Zawodnik Olympique’u Lyon w jednym z ostatnich wywiadów z klubową telewizją oświadczył, że chciałby dołączyć do 13-krotnych zdobywców Pucharu Europy.

– Moim marzeniem jest gra w Realu Madryt – wyjawił utalentowany zawodnik.

Dodajmy, że to nie pierwszy raz, kiedy 16-latek otwarcie mówi o swojej przyszłości, puszczając przy okazji oko w kierunku „Los Blancos”. Przed dwoma miesiącami został on bowiem poproszony o wybór pomiędzy Barceloną i Realem Madryt. Wówczas bez wahania wskazał na klub ze stolicy Hiszpanii.

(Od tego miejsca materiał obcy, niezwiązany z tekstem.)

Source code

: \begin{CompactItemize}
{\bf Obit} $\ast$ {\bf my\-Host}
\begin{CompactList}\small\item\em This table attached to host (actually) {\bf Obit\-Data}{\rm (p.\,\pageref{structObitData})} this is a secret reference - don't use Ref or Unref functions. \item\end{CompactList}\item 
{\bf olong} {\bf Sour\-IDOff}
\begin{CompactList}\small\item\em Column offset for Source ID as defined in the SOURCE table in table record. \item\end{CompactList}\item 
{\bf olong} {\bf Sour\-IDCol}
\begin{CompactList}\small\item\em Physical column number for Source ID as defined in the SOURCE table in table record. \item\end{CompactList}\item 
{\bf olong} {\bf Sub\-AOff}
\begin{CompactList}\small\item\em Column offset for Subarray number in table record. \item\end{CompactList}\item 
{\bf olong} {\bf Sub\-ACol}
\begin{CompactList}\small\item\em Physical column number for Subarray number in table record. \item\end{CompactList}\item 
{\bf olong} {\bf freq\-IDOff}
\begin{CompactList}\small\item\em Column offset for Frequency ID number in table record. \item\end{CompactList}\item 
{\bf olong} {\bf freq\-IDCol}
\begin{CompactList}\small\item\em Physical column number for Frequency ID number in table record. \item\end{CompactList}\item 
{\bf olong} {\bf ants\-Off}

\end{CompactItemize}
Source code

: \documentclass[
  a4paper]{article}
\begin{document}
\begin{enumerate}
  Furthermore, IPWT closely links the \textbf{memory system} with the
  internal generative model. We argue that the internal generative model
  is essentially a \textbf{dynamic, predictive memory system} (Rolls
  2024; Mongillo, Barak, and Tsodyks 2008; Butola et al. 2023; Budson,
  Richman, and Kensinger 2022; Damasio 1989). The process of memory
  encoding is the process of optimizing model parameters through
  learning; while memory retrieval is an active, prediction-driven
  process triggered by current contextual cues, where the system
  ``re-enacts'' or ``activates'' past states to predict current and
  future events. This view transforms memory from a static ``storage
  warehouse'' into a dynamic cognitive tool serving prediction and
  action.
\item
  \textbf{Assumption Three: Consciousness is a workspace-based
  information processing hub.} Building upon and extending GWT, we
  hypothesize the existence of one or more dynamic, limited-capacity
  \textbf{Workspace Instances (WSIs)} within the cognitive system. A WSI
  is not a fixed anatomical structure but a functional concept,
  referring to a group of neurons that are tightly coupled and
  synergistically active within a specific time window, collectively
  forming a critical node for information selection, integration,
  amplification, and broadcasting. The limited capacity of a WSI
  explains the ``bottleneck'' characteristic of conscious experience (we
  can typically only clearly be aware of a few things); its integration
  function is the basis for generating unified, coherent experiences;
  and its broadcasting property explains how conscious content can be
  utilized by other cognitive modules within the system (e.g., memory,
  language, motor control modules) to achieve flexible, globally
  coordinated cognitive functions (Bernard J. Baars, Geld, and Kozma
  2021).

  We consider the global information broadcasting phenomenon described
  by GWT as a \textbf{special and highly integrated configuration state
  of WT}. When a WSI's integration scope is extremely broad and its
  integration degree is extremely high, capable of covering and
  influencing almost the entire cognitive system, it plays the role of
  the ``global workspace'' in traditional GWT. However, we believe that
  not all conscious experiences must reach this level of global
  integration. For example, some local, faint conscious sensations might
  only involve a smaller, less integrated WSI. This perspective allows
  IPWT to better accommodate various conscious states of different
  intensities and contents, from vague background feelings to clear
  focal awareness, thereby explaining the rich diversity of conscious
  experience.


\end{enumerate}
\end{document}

Warto przy tym wiedzieć, że z Francji napływają wieści o możliwości pozyskania Cherkiego przez madrytczyków już podczas najbliższego okna transferowego i wypożyczeniu go na dwa najbliższe sezony z powrotem do OL. Po ukończeniu 18 lat piłkarz przywędrowałby zatem na Estadio Santiago Bernabéu i walczył o najwyższe cele, a jak zapowiada, wśród nich jest chociażby Złota Piłka.

Nie brakuje również doniesień, że „Królewscy” posiadają pierwszeństwo do Francuza, który z powodzeniem może również występować na obu skrzydłach, jak i na szpicy ataku. W takiej sytuacji Hiszpanie byliby informowani o każdej otrzymanej ofercie za 16-latka i mogliby ją wyrównać, jednocześnie zapewniając sobie jego angaż.

Czas pokaże, czy zawodnik „Les Gones” już wkrótce zrealizuje swoje marzenie i tym samym dołączy do Realu Madryt, który w ostatnich latach coraz częściej sięga po wyróżniających się nastolatków z całego świata.